Running in local mode
One of the great things about Mortar is that I can run my project locally on a smaller data set to verify that I’m getting the results I’m expecting. In this case, I added a filter to the DocGraph data file and filtered out all records where the SameDayTotal was less than 5000. This allowed me to run the job locally using this command:
mortar local:run ./pigscripts/localdocGraphLargeSameDayTotal.pig -g 0.12
Running on the full dataset
When I am ready to run this on the full data set, I can simply launch it as follows:
mortar jobs:run ./pigscripts/localdocGraphLargeSameDayTotal.pig -g 0.12 –clustersize 5
While running, I can use Mortar’s lipstick to visualize the running job as shown below:
Once the job completed after about an hour, the output format looks like this. From here, we can take this data and make some box plots to look at the data.

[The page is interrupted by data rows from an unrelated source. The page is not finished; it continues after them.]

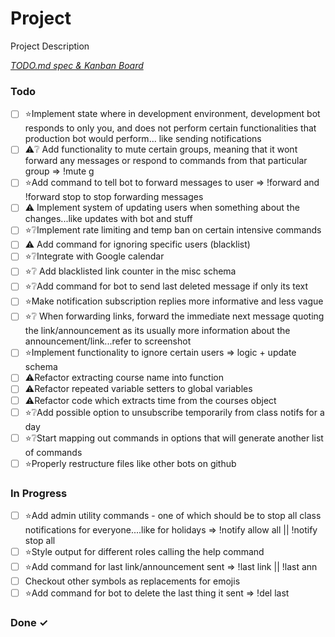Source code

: # Project

Project Description

<em>[TODO.md spec & Kanban Board](https://bit.ly/3fCwKfM)</em>

### Todo

- [ ] ⭐Implement state where in development environment, development bot responds to only you, and does not perform certain functionalities that production bot would perform... like sending notifications  
- [ ] ⚠️❔ Add functionality to mute certain groups, meaning that it wont forward any messages or respond to commands from that particular group => !mute g  
- [ ] ⭐Add command to tell bot to forward messages to user => !forward and !forward stop to stop forwarding messages  
- [ ] ⚠️ Implement system of updating users when something about the changes...like updates with bot and stuff  
- [ ] ⭐❔Implement rate limiting and temp ban on certain intensive commands  
- [ ] ⚠️ Add command for ignoring specific users (blacklist)  
- [ ] ⭐❔Integrate with Google calendar  
- [ ] ⭐❔ Add blacklisted link counter in the misc schema  
- [ ] ⭐❔Add command for bot to send last deleted message if only its text  
- [ ] ⭐Make notification subscription replies more informative and less vague  
- [ ] ⭐❔ When forwarding links, forward the immediate next message quoting the link/announcement as its usually more information about the announcement/link...refer to screenshot  
- [ ] ⭐Implement functionality to ignore certain users => logic + update schema  
- [ ] ⚠️Refactor extracting course name into function  
- [ ] ⚠️Refactor repeated variable setters to global variables  
- [ ] ⚠️Refactor code which extracts time from the courses object  
- [ ] ⭐❔Add possible option to unsubscribe temporarily from class notifs for a day  
- [ ] ⭐❔Start mapping out commands in options that will generate another list of commands  
- [ ] ⭐Properly restructure files like other bots on github  

### In Progress

- [ ] ⭐Add admin utility commands - one of which should be to stop all class notifications for everyone....like for holidays => !notify allow all || !notify stop all  
- [ ] ⭐Style output for different roles calling the help command  
- [ ] ⭐Add command for last link/announcement sent => !last link || !last ann  
- [ ] Checkout other symbols as replacements for emojis  
- [ ] ⭐Add command for bot to delete the last thing it sent => !del last  

### Done ✓



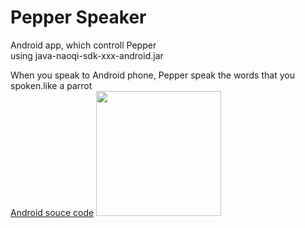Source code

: Pepper Speaker
===============

Android app, which controll Pepper<br>
using java-naoqi-sdk-xxx-android.jar<br>

When you speak to Android phone, Pepper speak the words that you spoken.like a parrot <br>
[Android souce code](https://github.com/ohwada/Pepper_Android/tree/master/PepperSpeaker)
<img src="https://raw.githubusercontent.com/ohwada/Pepper_Android/master/docs/PepperSpeaker/screen.png" width="200" />
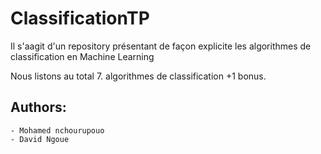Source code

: # ClassificationTP
 Il s'aagit d'un repository présentant de façon explicite les algorithmes de classification en Machine Learning

 Nous listons au total 7. algorithmes de classification +1 bonus.

## Authors:
    - Mohamed nchourupouo
    - David Ngoue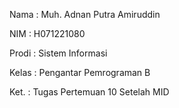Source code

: Nama : Muh. Adnan Putra Amiruddin

NIM : H071221080

Prodi : Sistem Informasi

Kelas : Pengantar Pemrograman B

Ket. : Tugas Pertemuan 10 Setelah MID
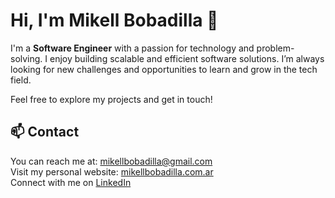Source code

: # Hi, I'm Mikell Bobadilla 👋

I'm a **Software Engineer** with a passion for technology and problem-solving. I enjoy building scalable and efficient software solutions. I’m always looking for new challenges and opportunities to learn and grow in the tech field.

Feel free to explore my projects and get in touch!

## 📫 Contact

You can reach me at: [mikellbobadilla@gmail.com](mailto:mikellbobadilla@gmail.com)  
Visit my personal website: [mikellbobadilla.com.ar](https://mikellbobadilla.com.ar)  
Connect with me on [LinkedIn](https://www.linkedin.com/in/mikellbobadilla)
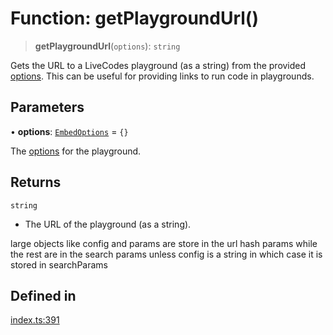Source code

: # Function: getPlaygroundUrl()

> **getPlaygroundUrl**(`options`): `string`

Gets the URL to a LiveCodes playground (as a string) from the provided [options](https://livecodes.io/docs/sdk/js-ts#embed-options).
This can be useful for providing links to run code in playgrounds.

## Parameters

• **options**: [`EmbedOptions`](../interfaces/EmbedOptions.md) = `{}`

The [options](https://livecodes.io/docs/sdk/js-ts#embed-options) for the playground.

## Returns

`string`

- The URL of the playground (as a string).

large objects like config and params are store in the url hash params while the rest are in the search params
unless config is a string in which case it is stored in searchParams

## Defined in

[index.ts:391](https://github.com/live-codes/livecodes/blob/3e7aef0c363460d29f213f8fa921bf547b974365/src/sdk/index.ts#L391)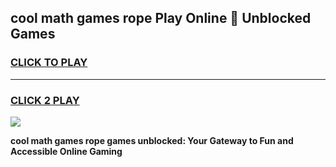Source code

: 
## cool math games rope Play Online 👋 Unblocked Games
<h3>
<a href="https://news.freeplayer.one?title=cool_math_games_rope&ref=17CMG">CLICK TO PLAY</a></h3>
<hr>

<h3>
<a href="https://news.freeplayer.one?title=cool_math_games_rope&ref=17CMG">CLICK 2 PLAY</a>
  
</h3>

<a href="https://news.freeplayer.one?title=cool_math_games_rope&ref=17CMG/"><img src="https://clearcache.store/games.png"></a>


**cool math games rope games unblocked: Your Gateway to Fun and Accessible Online Gaming**
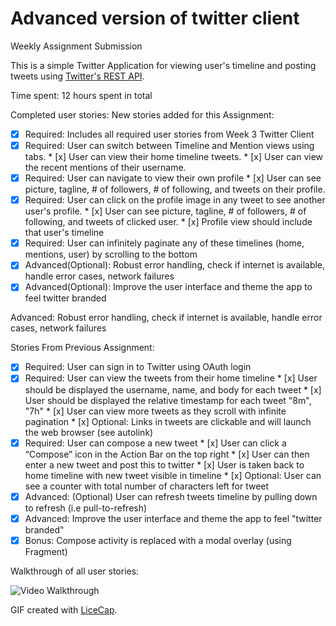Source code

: # Advanced version of twitter client

Weekly Assignment Submission

This is a simple Twitter Application for viewing user's timeline and posting tweets using [Twitter's  REST API](https://dev.twitter.com/rest/public).


Time spent: 12 hours spent in total

Completed user stories:
New stories added for this Assignment:
 * [x] Required: Includes all required user stories from Week 3 Twitter Client
 * [x] Required: User can switch between Timeline and Mention views using tabs.
       * [x] User can view their home timeline tweets.
       * [x] User can view the recent mentions of their username.
 * [x] Required: User can navigate to view their own profile
        * [x] User can see picture, tagline, # of followers, # of following, and tweets on their profile.
 * [x] Required: User can click on the profile image in any tweet to see another user's profile.
        * [x] User can see picture, tagline, # of followers, # of following, and tweets of clicked user.
        * [x] Profile view should include that user's timeline
 * [x] Required: User can infinitely paginate any of these timelines (home, mentions, user) by scrolling to the bottom
 * [x] Advanced(Optional): Robust error handling, check if internet is available, handle error cases, network failures
 * [x] Advanced(Optional): Improve the user interface and theme the app to feel twitter branded

Advanced: Robust error handling, check if internet is available, handle error cases, network failures

Stories From Previous Assignment:
 * [x] Required: User can sign in to Twitter using OAuth login
 * [x] Required: User can view the tweets from their home timeline
       * [x] User should be displayed the username, name, and body for each tweet
       * [x] User should be displayed the relative timestamp for each tweet "8m", "7h"
       * [x] User can view more tweets as they scroll with infinite pagination
       * [x] Optional: Links in tweets are clickable and will launch the web browser (see autolink)
 * [x] Required: User can compose a new tweet
       * [x] User can click a “Compose” icon in the Action Bar on the top right
       * [x] User can then enter a new tweet and post this to twitter
       * [x] User is taken back to home timeline with new tweet visible in timeline
       * [x] Optional: User can see a counter with total number of characters left for tweet
 * [x] Advanced: (Optional) User can refresh tweets timeline by pulling down to refresh (i.e pull-to-refresh)
 * [x] Advanced: Improve the user interface and theme the app to feel "twitter branded"
 * [x] Bonus: Compose activity is replaced with a modal overlay (using Fragment)

Walkthrough of all user stories:

![Video Walkthrough](demo-advancedTwitter.gif)

GIF created with [LiceCap](http://www.cockos.com/licecap/).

101Y00000X|261QP2000X|1|1|1|20.0|14.0|0.0|20.0|14.0|0.0|(20.0,20.0,20.0,20.0,20.0)|(14.0,14.0,14.0,14.0,14.0)|(0.0,0.0,0.0,0.0,0.0)|(20.0)|(14.0)|(0.0) 101Y00000X|282N00000X|285|285|285|61430.0|10415.0|5909.0|215.5438596491228|36.54385964912281|20.733333333333334|(12.0,43.0,82.0,171.0,6758.0)|(11.0,13.0,19.0,31.0,762.0)|(0.0,0.0,0.0,3.0,1104.0)|(77.0)|(18.0)|(0.0) 101Y00000X|310400000X|3|3|3|577.0|61.0|12.0|192.33333333333334|20.333333333333332|4.0|(25.0,25.0,141.0,411.0,411.0)|(11.0,11.0,12.0,38.0,38.0)|(0.0,0.0,0.0,12.0,12.0)|(141.0)|(12.0)|(0.0) 101Y00000X|311500000X|1|1|1|41.0|15.0|0.0|41.0|15.0|0.0|(41.0,41.0,41.0,41.0,41.0)|(15.0,15.0,15.0,15.0,15.0)|(0.0,0.0,0.0,0.0,0.0)|(41.0)|(15.0)|(0.0) 101Y00000X|363LF0000X|46|46|46|11599.0|1648.0|4041.0|252.15217391304347|35.82608695652174|87.84782608695652|(16.0,35.0,71.0,185.0,4102.0)|(11.0,15.0,19.0,28.0,336.0)|(0.0,0.0,0.0,15.0,2394.0)|(71.0)|(19.0)|(0.0)
Leveraging frameworks like the Amazon and Mortar allows someone like myself to perform large scale data manipulation at low cost. It allows me to be more agile and able to manipulate data in various ways to meet the need and provides the beginnings of self-service business intelligence.